The second issue comes down to bleach. Tons of disinfectants don't work on spores. The best one is bleach. However, bleach removes wax from floors, which costs a lot of money to replace. Then you ask, “Hey, can we bleach the floors? This is probably leading to acquisition [of C difficile].” You're met with the same cyclical pattern from before.

In addition to that, we've avoided the floor infection prevention for a fairly long time. It's just a can of worms that no one really wants to touch. And we met with opposition, such as, “How would things get from the floor to a clinically relevant area?” Or like, “Who, in their right mind, would put object x on the floor,” when, in reality, it's very common. The best example I can provide are the [Occupational Safety and Health Administration] approved non-slip socks that everybody in every hospital uses. Patients, whether they have C difficile or not, walk all over the floor, which we have demonstrated that [C difficile] is all over the floor, and then immediately get back in their bed. So, C difficile spores are probably coming in contact with the patient bed, as well as the footboard, where we hang tons of medical equipment.
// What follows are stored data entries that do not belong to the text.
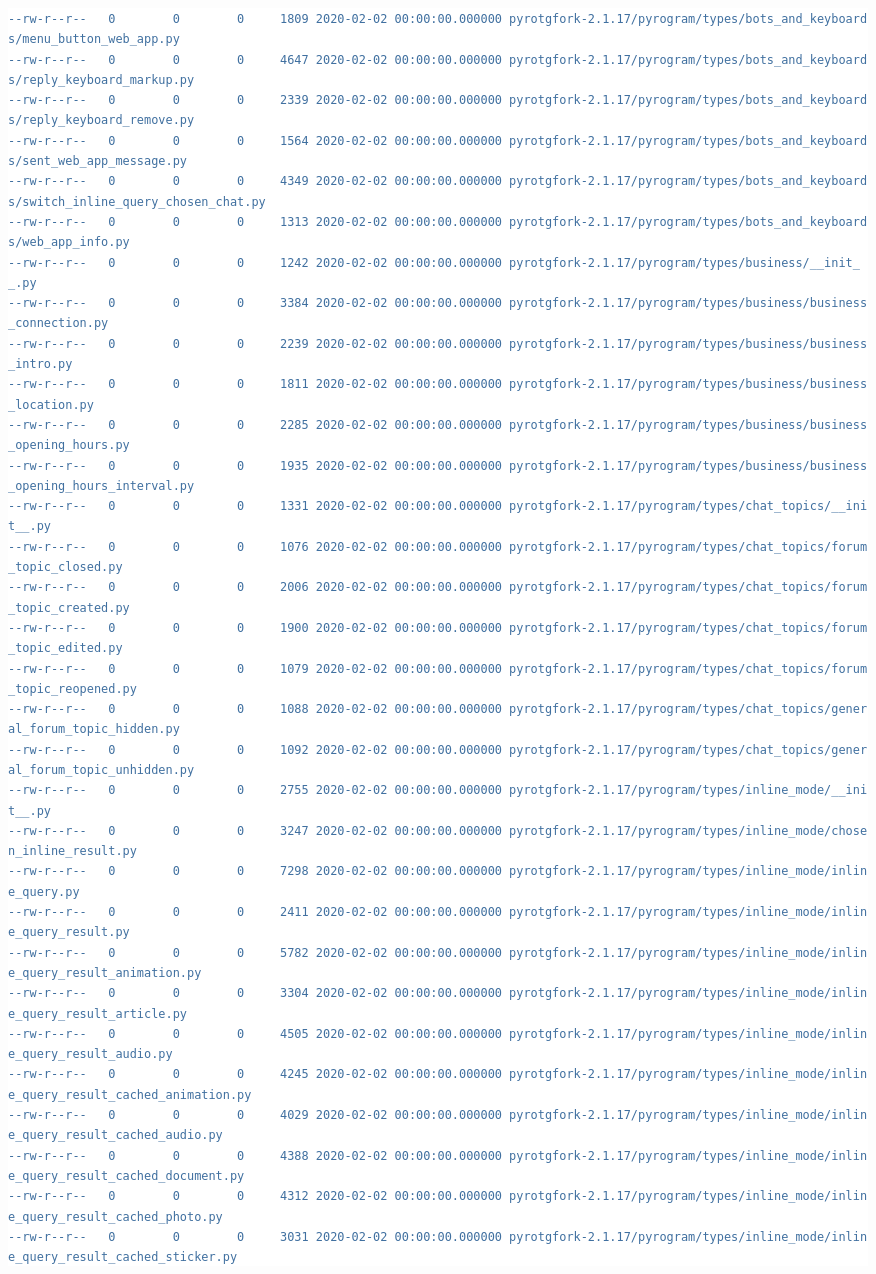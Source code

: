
 ```diff
--rw-r--r--   0        0        0     1809 2020-02-02 00:00:00.000000 pyrotgfork-2.1.17/pyrogram/types/bots_and_keyboards/menu_button_web_app.py
--rw-r--r--   0        0        0     4647 2020-02-02 00:00:00.000000 pyrotgfork-2.1.17/pyrogram/types/bots_and_keyboards/reply_keyboard_markup.py
--rw-r--r--   0        0        0     2339 2020-02-02 00:00:00.000000 pyrotgfork-2.1.17/pyrogram/types/bots_and_keyboards/reply_keyboard_remove.py
--rw-r--r--   0        0        0     1564 2020-02-02 00:00:00.000000 pyrotgfork-2.1.17/pyrogram/types/bots_and_keyboards/sent_web_app_message.py
--rw-r--r--   0        0        0     4349 2020-02-02 00:00:00.000000 pyrotgfork-2.1.17/pyrogram/types/bots_and_keyboards/switch_inline_query_chosen_chat.py
--rw-r--r--   0        0        0     1313 2020-02-02 00:00:00.000000 pyrotgfork-2.1.17/pyrogram/types/bots_and_keyboards/web_app_info.py
--rw-r--r--   0        0        0     1242 2020-02-02 00:00:00.000000 pyrotgfork-2.1.17/pyrogram/types/business/__init__.py
--rw-r--r--   0        0        0     3384 2020-02-02 00:00:00.000000 pyrotgfork-2.1.17/pyrogram/types/business/business_connection.py
--rw-r--r--   0        0        0     2239 2020-02-02 00:00:00.000000 pyrotgfork-2.1.17/pyrogram/types/business/business_intro.py
--rw-r--r--   0        0        0     1811 2020-02-02 00:00:00.000000 pyrotgfork-2.1.17/pyrogram/types/business/business_location.py
--rw-r--r--   0        0        0     2285 2020-02-02 00:00:00.000000 pyrotgfork-2.1.17/pyrogram/types/business/business_opening_hours.py
--rw-r--r--   0        0        0     1935 2020-02-02 00:00:00.000000 pyrotgfork-2.1.17/pyrogram/types/business/business_opening_hours_interval.py
--rw-r--r--   0        0        0     1331 2020-02-02 00:00:00.000000 pyrotgfork-2.1.17/pyrogram/types/chat_topics/__init__.py
--rw-r--r--   0        0        0     1076 2020-02-02 00:00:00.000000 pyrotgfork-2.1.17/pyrogram/types/chat_topics/forum_topic_closed.py
--rw-r--r--   0        0        0     2006 2020-02-02 00:00:00.000000 pyrotgfork-2.1.17/pyrogram/types/chat_topics/forum_topic_created.py
--rw-r--r--   0        0        0     1900 2020-02-02 00:00:00.000000 pyrotgfork-2.1.17/pyrogram/types/chat_topics/forum_topic_edited.py
--rw-r--r--   0        0        0     1079 2020-02-02 00:00:00.000000 pyrotgfork-2.1.17/pyrogram/types/chat_topics/forum_topic_reopened.py
--rw-r--r--   0        0        0     1088 2020-02-02 00:00:00.000000 pyrotgfork-2.1.17/pyrogram/types/chat_topics/general_forum_topic_hidden.py
--rw-r--r--   0        0        0     1092 2020-02-02 00:00:00.000000 pyrotgfork-2.1.17/pyrogram/types/chat_topics/general_forum_topic_unhidden.py
--rw-r--r--   0        0        0     2755 2020-02-02 00:00:00.000000 pyrotgfork-2.1.17/pyrogram/types/inline_mode/__init__.py
--rw-r--r--   0        0        0     3247 2020-02-02 00:00:00.000000 pyrotgfork-2.1.17/pyrogram/types/inline_mode/chosen_inline_result.py
--rw-r--r--   0        0        0     7298 2020-02-02 00:00:00.000000 pyrotgfork-2.1.17/pyrogram/types/inline_mode/inline_query.py
--rw-r--r--   0        0        0     2411 2020-02-02 00:00:00.000000 pyrotgfork-2.1.17/pyrogram/types/inline_mode/inline_query_result.py
--rw-r--r--   0        0        0     5782 2020-02-02 00:00:00.000000 pyrotgfork-2.1.17/pyrogram/types/inline_mode/inline_query_result_animation.py
--rw-r--r--   0        0        0     3304 2020-02-02 00:00:00.000000 pyrotgfork-2.1.17/pyrogram/types/inline_mode/inline_query_result_article.py
--rw-r--r--   0        0        0     4505 2020-02-02 00:00:00.000000 pyrotgfork-2.1.17/pyrogram/types/inline_mode/inline_query_result_audio.py
--rw-r--r--   0        0        0     4245 2020-02-02 00:00:00.000000 pyrotgfork-2.1.17/pyrogram/types/inline_mode/inline_query_result_cached_animation.py
--rw-r--r--   0        0        0     4029 2020-02-02 00:00:00.000000 pyrotgfork-2.1.17/pyrogram/types/inline_mode/inline_query_result_cached_audio.py
--rw-r--r--   0        0        0     4388 2020-02-02 00:00:00.000000 pyrotgfork-2.1.17/pyrogram/types/inline_mode/inline_query_result_cached_document.py
--rw-r--r--   0        0        0     4312 2020-02-02 00:00:00.000000 pyrotgfork-2.1.17/pyrogram/types/inline_mode/inline_query_result_cached_photo.py
--rw-r--r--   0        0        0     3031 2020-02-02 00:00:00.000000 pyrotgfork-2.1.17/pyrogram/types/inline_mode/inline_query_result_cached_sticker.py
```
The third issue is the stereotypical like bread and butter of infection prevention, which is the lack of actual cleaning and disinfection that's going on. We have a plan in place, [and environmental services (EVS)] workers and nurses either are or aren't doing it. A recent study we did showed that out of 300 samples, only 11% of them are actually disinfected by EVS staff, which is very low, but it's way too easy to blame EVS staff, when, in reality, tons of studies have shown that EVS staff feel like their work is important, but they feel like they're excluded, held at arm's length, not a part of the team, unimportant, and then definitely underpaid relative to everyone around them. So until we stop holding EVS employees as the trash folks, it's not going to get any better. We can't really expect them to do better.
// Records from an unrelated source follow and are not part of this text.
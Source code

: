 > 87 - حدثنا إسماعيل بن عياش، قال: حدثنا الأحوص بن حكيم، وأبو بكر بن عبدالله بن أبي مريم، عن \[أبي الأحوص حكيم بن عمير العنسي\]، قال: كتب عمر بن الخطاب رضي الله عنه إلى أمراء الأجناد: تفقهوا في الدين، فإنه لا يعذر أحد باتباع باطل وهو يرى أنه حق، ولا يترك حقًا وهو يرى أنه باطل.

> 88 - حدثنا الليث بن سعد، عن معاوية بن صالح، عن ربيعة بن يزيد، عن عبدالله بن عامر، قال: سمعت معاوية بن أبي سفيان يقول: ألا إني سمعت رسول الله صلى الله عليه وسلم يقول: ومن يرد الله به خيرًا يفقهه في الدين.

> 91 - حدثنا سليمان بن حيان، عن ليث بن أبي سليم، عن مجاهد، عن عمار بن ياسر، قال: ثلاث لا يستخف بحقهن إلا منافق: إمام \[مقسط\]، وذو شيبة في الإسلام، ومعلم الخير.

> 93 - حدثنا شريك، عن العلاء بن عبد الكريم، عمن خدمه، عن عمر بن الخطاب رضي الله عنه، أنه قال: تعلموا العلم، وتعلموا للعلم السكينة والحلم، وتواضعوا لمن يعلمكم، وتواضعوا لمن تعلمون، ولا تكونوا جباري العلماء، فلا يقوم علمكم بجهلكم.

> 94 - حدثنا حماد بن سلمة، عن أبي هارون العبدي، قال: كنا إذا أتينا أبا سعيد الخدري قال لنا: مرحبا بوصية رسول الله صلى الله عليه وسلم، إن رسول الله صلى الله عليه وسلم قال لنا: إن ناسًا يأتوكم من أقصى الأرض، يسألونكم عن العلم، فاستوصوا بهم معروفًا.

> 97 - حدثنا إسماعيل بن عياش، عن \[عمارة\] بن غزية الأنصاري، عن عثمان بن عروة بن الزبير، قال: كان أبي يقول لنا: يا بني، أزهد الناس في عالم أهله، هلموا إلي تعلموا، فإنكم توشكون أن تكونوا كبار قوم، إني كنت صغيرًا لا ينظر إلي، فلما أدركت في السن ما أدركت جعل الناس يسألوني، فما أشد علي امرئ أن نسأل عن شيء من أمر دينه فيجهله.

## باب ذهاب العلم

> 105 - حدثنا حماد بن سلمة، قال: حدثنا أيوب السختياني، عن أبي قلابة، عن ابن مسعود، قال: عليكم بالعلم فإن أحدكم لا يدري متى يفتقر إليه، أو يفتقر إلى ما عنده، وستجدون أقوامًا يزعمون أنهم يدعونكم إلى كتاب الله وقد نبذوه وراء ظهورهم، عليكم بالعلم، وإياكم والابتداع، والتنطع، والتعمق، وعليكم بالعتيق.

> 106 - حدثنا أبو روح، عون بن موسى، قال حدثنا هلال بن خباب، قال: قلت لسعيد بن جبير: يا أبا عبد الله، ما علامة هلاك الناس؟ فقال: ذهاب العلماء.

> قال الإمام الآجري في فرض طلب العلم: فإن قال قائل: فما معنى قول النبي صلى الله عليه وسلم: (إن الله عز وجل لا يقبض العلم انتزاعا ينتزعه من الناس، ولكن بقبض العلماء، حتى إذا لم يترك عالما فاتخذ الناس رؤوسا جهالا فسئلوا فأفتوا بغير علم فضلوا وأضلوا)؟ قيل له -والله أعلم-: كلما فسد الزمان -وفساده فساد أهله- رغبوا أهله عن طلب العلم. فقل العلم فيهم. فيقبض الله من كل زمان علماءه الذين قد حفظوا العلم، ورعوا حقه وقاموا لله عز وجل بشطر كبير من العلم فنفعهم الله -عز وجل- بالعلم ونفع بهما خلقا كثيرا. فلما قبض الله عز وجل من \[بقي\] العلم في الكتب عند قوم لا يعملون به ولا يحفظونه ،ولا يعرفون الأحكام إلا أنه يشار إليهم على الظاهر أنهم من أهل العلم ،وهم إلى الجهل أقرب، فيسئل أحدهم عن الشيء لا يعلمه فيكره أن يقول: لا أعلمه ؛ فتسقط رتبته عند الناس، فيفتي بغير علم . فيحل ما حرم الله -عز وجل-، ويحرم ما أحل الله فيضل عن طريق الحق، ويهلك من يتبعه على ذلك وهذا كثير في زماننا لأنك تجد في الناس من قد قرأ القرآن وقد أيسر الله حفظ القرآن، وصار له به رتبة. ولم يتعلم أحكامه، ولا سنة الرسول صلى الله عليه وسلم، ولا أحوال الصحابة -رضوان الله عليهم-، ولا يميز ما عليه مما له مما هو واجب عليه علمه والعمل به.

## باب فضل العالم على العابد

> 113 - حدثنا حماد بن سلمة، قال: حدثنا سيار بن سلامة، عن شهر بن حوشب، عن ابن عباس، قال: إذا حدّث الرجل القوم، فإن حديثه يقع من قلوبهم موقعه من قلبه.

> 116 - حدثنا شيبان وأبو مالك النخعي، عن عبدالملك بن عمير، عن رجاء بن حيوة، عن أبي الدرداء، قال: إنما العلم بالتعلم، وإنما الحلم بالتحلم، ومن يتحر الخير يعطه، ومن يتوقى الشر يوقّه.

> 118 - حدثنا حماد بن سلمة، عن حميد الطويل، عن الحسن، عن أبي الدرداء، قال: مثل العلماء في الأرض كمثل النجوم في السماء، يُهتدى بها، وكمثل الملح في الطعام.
Then the last problem that's relatively new is contact isolation. Now that we do 2-step testing with PCR and toxin as a reflex, we now identify indirectly colonized patients. What do we do with those? We know infected patients spread it around the room. Our previous study has shown that colonized patients that have diarrhea spread it around the room as well, similar to the infected patients. But when we took a survey of around 60 hospitals in the southeastern United States, we actually showed that 50% put them in contact isolation, and the other 50% don't. So, we're either wasting a lot of [personal protective equipment] and a lot of money or not preventing quite a lot of harm.
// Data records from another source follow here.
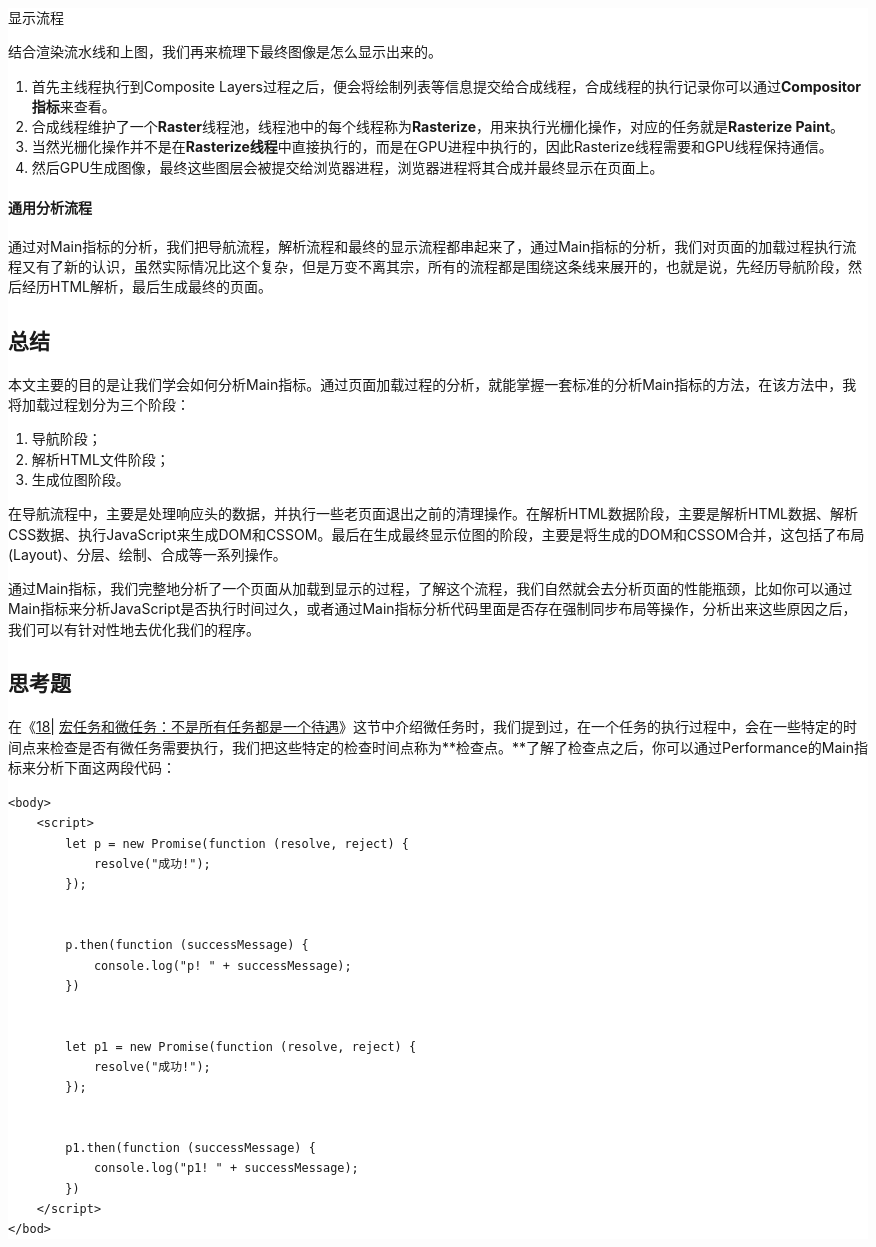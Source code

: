 显示流程

结合渲染流水线和上图，我们再来梳理下最终图像是怎么显示出来的。

1. 首先主线程执行到Composite Layers过程之后，便会将绘制列表等信息提交给合成线程，合成线程的执行记录你可以通过**Compositor指标**来查看。
2. 合成线程维护了一个**Raster**线程池，线程池中的每个线程称为**Rasterize**，用来执行光栅化操作，对应的任务就是**Rasterize Paint**。
3. 当然光栅化操作并不是在**Rasterize线程**中直接执行的，而是在GPU进程中执行的，因此Rasterize线程需要和GPU线程保持通信。
4. 然后GPU生成图像，最终这些图层会被提交给浏览器进程，浏览器进程将其合成并最终显示在页面上。

#### 通用分析流程

通过对Main指标的分析，我们把导航流程，解析流程和最终的显示流程都串起来了，通过Main指标的分析，我们对页面的加载过程执行流程又有了新的认识，虽然实际情况比这个复杂，但是万变不离其宗，所有的流程都是围绕这条线来展开的，也就是说，先经历导航阶段，然后经历HTML解析，最后生成最终的页面。

## 总结

本文主要的目的是让我们学会如何分析Main指标。通过页面加载过程的分析，就能掌握一套标准的分析Main指标的方法，在该方法中，我将加载过程划分为三个阶段：

1. 导航阶段；
2. 解析HTML文件阶段；
3. 生成位图阶段。

在导航流程中，主要是处理响应头的数据，并执行一些老页面退出之前的清理操作。在解析HTML数据阶段，主要是解析HTML数据、解析CSS数据、执行JavaScript来生成DOM和CSSOM。最后在生成最终显示位图的阶段，主要是将生成的DOM和CSSOM合并，这包括了布局(Layout)、分层、绘制、合成等一系列操作。

通过Main指标，我们完整地分析了一个页面从加载到显示的过程，了解这个流程，我们自然就会去分析页面的性能瓶颈，比如你可以通过Main指标来分析JavaScript是否执行时间过久，或者通过Main指标分析代码里面是否存在强制同步布局等操作，分析出来这些原因之后，我们可以有针对性地去优化我们的程序。

## 思考题

在《[18](https://time.geekbang.org/column/article/135624)[|](https://time.geekbang.org/column/article/135624) [宏任务和微任务](https://time.geekbang.org/column/article/135624)[：不是所有任务都是一个待遇](https://time.geekbang.org/column/article/135624)》这节中介绍微任务时，我们提到过，在一个任务的执行过程中，会在一些特定的时间点来检查是否有微任务需要执行，我们把这些特定的检查时间点称为**检查点。**了解了检查点之后，你可以通过Performance的Main指标来分析下面这两段代码：

```
<body>
    <script>
        let p = new Promise(function (resolve, reject) {
            resolve("成功!"); 
        });


        p.then(function (successMessage) {
            console.log("p! " + successMessage);
        })


        let p1 = new Promise(function (resolve, reject) {
            resolve("成功!"); 
        });


        p1.then(function (successMessage) {
            console.log("p1! " + successMessage);
        })
    </script>
</bod>
```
Each of these has their own potential solutions, but to me, it all comes back around to hospital administration, having buy in, and from there, I think a lot of things are possible.

Pharmacy Times: What can pharmacists do to support the issue of "buy-in" among health system administration?

Warren: When we go to hospital administration, as you could imagine, like they see our label as infection prevention, infectious disease, and, after a while, they know why we're there. They already have a plan as to how to potentially say no.

Having pharmacists on the team is a relatively new idea with antimicrobial stewardship. So I think the novelty there, and just having more people on one side of the fence as opposed to the other, is helpful. So, I mean, because it's farfetched, like the idea of the pharmacy being related to the health care environment, I think the idea that there they would still be concern, while it is kind of a long connection, would actually benefit us and improve that. There is something going on here.